Incidentally, it's la jefa for the boss lady. It's also okay to simply address her as Jefa. It wasn't okay the first time someone addressed me as Jefa, though (as market vendors are wont to do). That's because I'm a simple girl from the southern US & that's how we pronounce heifer.
Is it too obvious to ask if the star thing will point north?

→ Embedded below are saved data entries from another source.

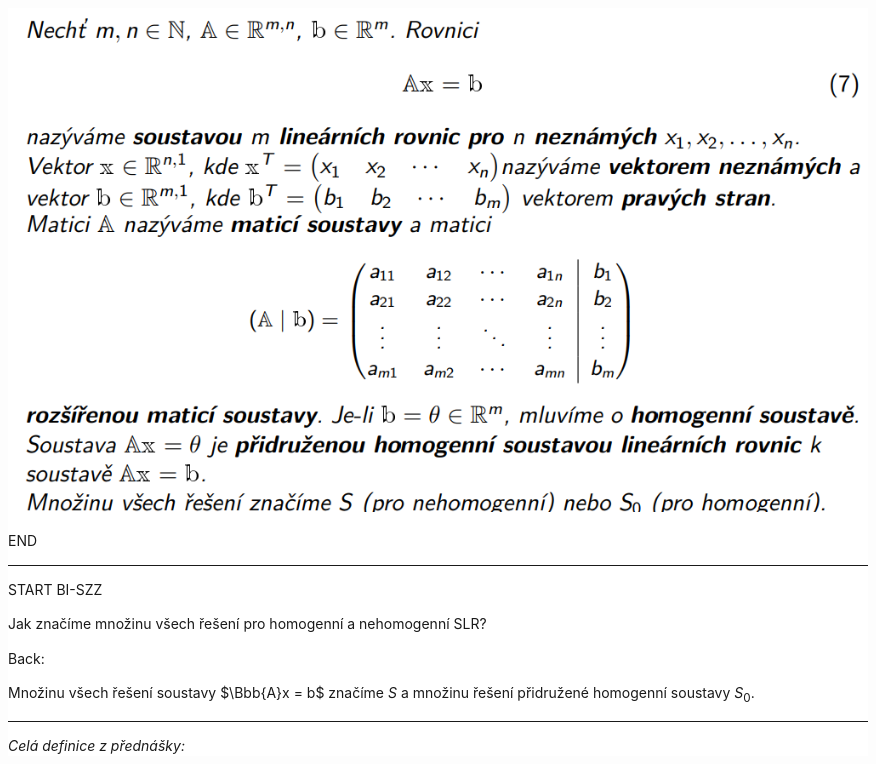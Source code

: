 ![](../Assets/Pasted%20image%2020240527110337.png)

END

---


START
BI-SZZ

Jak značíme množinu všech řešení pro homogenní a nehomogenní SLR?

Back:

Množinu všech řešení soustavy $\Bbb{A}x = b$ značíme $S$ a množinu řešení přidružené homogenní soustavy $S_0$.


---

_Celá definice z přednášky:_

Congratulations on the hot showers, the value of which is never sufficiently appreciated until you can't have one.
|
|
|
Post by Deleted on Mar 27, 2015 21:08:45 GMT
Did you ever look into a wind turbine for the electricity? Maybe you are in an area with not enough wind, but just about every rural house in France that has one makes a profit off the initial investment (after a number of years) because all of the excess electricity is automatically sold to the national power grid.
|
|
|
Post by onlyMark on Mar 28, 2015 7:13:17 GMT
I thank you for the correction bixa, my Spanish is virtually non existent anyway. Yes, one of the points of the star will point north. The workers, to much amusement, have been trying to get a compass to find out exactly which direction that is. One them decided to get a compass app for his phone which solved the problem. But, I'd already marked a point on a wall after looking quite a few times at the north star. They had to check for themselves though.
k2, I don't think we get enough wind but it has crossed my mind. One reason for buying the place was that it seemed to be on the lee side of a hill. We did think seriously about it and I did quite a bit of research which confirmed what you say. But looking at our own experience here and weather data means it'd spend most of its time idle. Good idea though.
|
|
|
Post by onlyMark on Mar 30, 2015 18:15:19 GMT
So, it seems the workers are now off until next Monday. At least thy managed to lay the first 'carpet'. we've still been having long conversations about the tiles. In total there will be seven different types and though most of them are the same size, they still vary a bit from make to make. I've been most of the weekend laying them out and getting the gaps right so they line up as best as possible. We'll see how we go. 
|
|
|
Post by Deleted on Mar 30, 2015 19:03:03 GMT
Those tiles look quite nice so far -- and very "Spanish patio." Aren't you supposed to have a little tinkling fountain in the middle, though?
|
|
|
Post by bixaorellana on Mar 30, 2015 23:15:37 GMT
I'm guessing that the tile layout, with the lovely "carpets" is to keep away from the rigid look of the patio with a definite middle.